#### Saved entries
*** Begin section ***
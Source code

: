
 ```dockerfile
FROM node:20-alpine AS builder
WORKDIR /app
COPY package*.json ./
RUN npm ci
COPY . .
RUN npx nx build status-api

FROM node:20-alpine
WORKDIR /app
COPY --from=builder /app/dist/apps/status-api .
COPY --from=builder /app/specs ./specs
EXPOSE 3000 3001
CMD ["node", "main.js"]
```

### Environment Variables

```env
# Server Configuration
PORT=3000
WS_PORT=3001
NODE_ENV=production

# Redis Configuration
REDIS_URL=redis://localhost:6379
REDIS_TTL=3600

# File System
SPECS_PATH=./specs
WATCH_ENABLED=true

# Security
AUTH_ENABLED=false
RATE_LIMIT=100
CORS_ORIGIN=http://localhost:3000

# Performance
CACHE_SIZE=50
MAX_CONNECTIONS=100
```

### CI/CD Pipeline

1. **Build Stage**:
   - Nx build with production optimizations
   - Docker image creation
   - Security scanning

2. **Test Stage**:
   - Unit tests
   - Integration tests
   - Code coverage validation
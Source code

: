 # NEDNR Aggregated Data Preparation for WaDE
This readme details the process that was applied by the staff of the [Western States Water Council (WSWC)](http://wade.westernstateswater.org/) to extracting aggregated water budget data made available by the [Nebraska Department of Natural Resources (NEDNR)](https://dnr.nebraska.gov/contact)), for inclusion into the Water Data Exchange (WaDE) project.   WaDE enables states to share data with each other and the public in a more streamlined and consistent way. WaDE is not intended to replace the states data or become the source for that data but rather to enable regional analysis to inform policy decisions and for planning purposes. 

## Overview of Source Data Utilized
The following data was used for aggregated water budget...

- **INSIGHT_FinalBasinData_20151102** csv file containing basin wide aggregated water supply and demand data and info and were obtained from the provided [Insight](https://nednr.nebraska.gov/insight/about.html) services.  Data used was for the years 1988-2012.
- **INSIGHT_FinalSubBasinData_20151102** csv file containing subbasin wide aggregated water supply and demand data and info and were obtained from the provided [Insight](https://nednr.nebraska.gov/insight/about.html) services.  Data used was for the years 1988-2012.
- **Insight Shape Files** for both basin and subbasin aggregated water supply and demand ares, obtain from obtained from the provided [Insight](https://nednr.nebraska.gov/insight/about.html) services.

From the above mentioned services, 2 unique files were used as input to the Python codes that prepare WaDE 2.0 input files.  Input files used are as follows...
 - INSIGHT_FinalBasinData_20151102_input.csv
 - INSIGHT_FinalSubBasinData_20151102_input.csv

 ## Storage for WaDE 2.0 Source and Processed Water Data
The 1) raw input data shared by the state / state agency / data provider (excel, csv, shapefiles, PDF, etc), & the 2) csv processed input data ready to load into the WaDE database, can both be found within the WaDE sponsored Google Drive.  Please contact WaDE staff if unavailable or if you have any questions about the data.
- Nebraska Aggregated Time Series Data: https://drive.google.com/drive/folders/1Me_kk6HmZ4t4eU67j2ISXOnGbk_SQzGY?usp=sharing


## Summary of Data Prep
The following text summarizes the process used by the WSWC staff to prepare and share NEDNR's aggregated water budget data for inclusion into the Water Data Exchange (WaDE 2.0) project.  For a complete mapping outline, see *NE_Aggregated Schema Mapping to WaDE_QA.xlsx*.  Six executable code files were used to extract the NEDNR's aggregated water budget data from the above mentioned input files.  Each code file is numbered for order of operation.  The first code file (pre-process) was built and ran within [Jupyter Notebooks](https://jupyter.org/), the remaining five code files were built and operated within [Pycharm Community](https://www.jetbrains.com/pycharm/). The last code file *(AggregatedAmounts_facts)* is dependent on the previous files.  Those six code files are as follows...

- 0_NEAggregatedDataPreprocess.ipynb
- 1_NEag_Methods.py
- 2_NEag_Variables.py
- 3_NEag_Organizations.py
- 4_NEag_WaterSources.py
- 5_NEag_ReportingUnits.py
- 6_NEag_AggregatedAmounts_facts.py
*** End section ***
#### Activity
Reproduce the lines of the entries above from the one with "- Code coverage validation" to the one with "The 1) raw input", both included, exactly and without any other line.

#### Exercise response
   - Code coverage validation
Source code

: # NEDNR Aggregated Data Preparation for WaDE
This readme details the process that was applied by the staff of the [Western States Water Council (WSWC)](http://wade.westernstateswater.org/) to extracting aggregated water budget data made available by the [Nebraska Department of Natural Resources (NEDNR)](https://dnr.nebraska.gov/contact)), for inclusion into the Water Data Exchange (WaDE) project.   WaDE enables states to share data with each other and the public in a more streamlined and consistent way. WaDE is not intended to replace the states data or become the source for that data but rather to enable regional analysis to inform policy decisions and for planning purposes. 

## Overview of Source Data Utilized
The following data was used for aggregated water budget...

- **INSIGHT_FinalBasinData_20151102** csv file containing basin wide aggregated water supply and demand data and info and were obtained from the provided [Insight](https://nednr.nebraska.gov/insight/about.html) services.  Data used was for the years 1988-2012.
- **INSIGHT_FinalSubBasinData_20151102** csv file containing subbasin wide aggregated water supply and demand data and info and were obtained from the provided [Insight](https://nednr.nebraska.gov/insight/about.html) services.  Data used was for the years 1988-2012.
- **Insight Shape Files** for both basin and subbasin aggregated water supply and demand ares, obtain from obtained from the provided [Insight](https://nednr.nebraska.gov/insight/about.html) services.

From the above mentioned services, 2 unique files were used as input to the Python codes that prepare WaDE 2.0 input files.  Input files used are as follows...
 - INSIGHT_FinalBasinData_20151102_input.csv
 - INSIGHT_FinalSubBasinData_20151102_input.csv

 ## Storage for WaDE 2.0 Source and Processed Water Data
The 1) raw input data shared by the state / state agency / data provider (excel, csv, shapefiles, PDF, etc), & the 2) csv processed input data ready to load into the WaDE database, can both be found within the WaDE sponsored Google Drive.  Please contact WaDE staff if unavailable or if you have any questions about the data.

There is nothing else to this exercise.